The retailer announced that its U.S. comparable sales rose 1.5% last quarter, the fifth quarter in a row of growth. And Walmart saw an even bigger jump in the number of shoppers coming into its stores. But global e-commerce, the bulk of which is in the U.S., grew by only 10%, a much smaller rate than in any preceding quarter this fiscal year. And, perhaps of greatest concern, that clip is well below Amazon.com’s AMZN 1.47% 23% growth last quarter. (Amazon has project growth of as much as 25% in the current holiday season quarter.)
Walmart executives said e-commerce accounted for 0.15% of its sales growth for the quarter, below the 0.3% contribution of a year earlier. All the while, the retail giant spent billions to build up its e-commerce firepower.
“E-commerce sales and traffic were softer than we would like,” Wal-Mart Stores CEO Doug McMillon conceded in a pre-recorded conference call.
Last month, Wal-Mart shares suffered a big sell-off after executives made investors nervous with forecasts of much lower profit next year on account of its big investments in e-commerce and the raises it gave its workers.
It’s clear those investments are helping Walmart make progress in the e-commerce wars: in the third quarter, Walmart sped up the rollout of its free pickup service for online groceryorders, bringing the number of stores offering that service to 140 in 25 different markets.

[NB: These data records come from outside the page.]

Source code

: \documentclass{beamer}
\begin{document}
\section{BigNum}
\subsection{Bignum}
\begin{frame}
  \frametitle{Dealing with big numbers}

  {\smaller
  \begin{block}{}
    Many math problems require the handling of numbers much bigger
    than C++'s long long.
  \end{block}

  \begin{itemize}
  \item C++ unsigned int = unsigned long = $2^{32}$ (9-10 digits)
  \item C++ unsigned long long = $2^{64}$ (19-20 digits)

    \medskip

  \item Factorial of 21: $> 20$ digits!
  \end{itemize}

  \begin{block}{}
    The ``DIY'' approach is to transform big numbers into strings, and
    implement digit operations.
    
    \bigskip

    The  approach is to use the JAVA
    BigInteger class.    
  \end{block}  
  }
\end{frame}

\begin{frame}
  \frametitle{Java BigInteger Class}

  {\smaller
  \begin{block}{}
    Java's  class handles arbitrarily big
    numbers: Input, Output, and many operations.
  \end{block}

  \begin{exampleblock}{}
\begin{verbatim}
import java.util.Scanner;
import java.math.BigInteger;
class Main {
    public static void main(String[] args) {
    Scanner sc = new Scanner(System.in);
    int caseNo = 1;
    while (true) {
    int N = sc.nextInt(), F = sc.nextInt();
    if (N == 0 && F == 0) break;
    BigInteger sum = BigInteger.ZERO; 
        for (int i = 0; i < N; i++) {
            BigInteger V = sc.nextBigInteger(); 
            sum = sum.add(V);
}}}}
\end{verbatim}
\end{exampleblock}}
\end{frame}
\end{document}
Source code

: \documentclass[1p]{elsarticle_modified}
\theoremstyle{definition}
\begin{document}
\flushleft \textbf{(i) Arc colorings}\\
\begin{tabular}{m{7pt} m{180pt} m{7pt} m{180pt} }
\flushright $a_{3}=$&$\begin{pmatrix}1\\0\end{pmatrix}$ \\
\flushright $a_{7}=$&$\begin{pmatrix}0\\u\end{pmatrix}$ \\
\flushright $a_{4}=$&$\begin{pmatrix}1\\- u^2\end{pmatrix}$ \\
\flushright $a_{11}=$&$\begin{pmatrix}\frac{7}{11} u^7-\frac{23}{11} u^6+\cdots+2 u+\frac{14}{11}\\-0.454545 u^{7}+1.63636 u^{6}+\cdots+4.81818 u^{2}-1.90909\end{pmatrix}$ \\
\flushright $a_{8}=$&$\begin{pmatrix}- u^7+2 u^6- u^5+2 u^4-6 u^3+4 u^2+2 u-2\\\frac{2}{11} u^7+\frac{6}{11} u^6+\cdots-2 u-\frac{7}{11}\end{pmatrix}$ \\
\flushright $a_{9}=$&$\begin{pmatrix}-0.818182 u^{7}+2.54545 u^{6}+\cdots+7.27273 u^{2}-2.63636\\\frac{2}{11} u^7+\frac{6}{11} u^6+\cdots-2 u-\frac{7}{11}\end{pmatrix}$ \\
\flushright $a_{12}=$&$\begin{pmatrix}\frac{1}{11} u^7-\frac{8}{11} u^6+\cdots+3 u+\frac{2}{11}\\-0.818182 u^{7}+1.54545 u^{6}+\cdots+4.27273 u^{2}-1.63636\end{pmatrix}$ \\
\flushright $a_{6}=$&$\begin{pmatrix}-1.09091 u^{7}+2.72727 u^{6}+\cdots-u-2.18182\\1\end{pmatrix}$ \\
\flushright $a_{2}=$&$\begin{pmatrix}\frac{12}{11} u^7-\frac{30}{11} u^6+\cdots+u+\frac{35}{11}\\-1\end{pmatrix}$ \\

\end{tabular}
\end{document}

It introduced a mobile check-in service that allows shoppers to alert store workers when they are ready to come pick up an online order. And it also introduced a wish list on its app ahead of the Christmas period.
McMillon has said repeatedly that Walmart’s 4,500 U.S. stores give the retailer a network of distribution points that purely online stores (read, Amazon) could only dream of. Indeed, McMillon on Tuesday said that shoppers who order groceries online and pick them up in stores spend 50% more money than those who make purchases in-store. What’s more, Walmart added to its firepower recently by opening a new 1-million square foot facility in Atlanta, its fifth such fulfillment center to handle online orders. Walmart stores are also largely equipped to handle in-store pickup of online orders.
But if Walmart is to dominate e-commerce as it dominates brick-and-mortar retail—according to eMarketer, Walmart’s e-commerce sales in the last month were $13.2 billion, versus $71.8 billion for Amazon—it needs to do much better than 10% quarterly growth.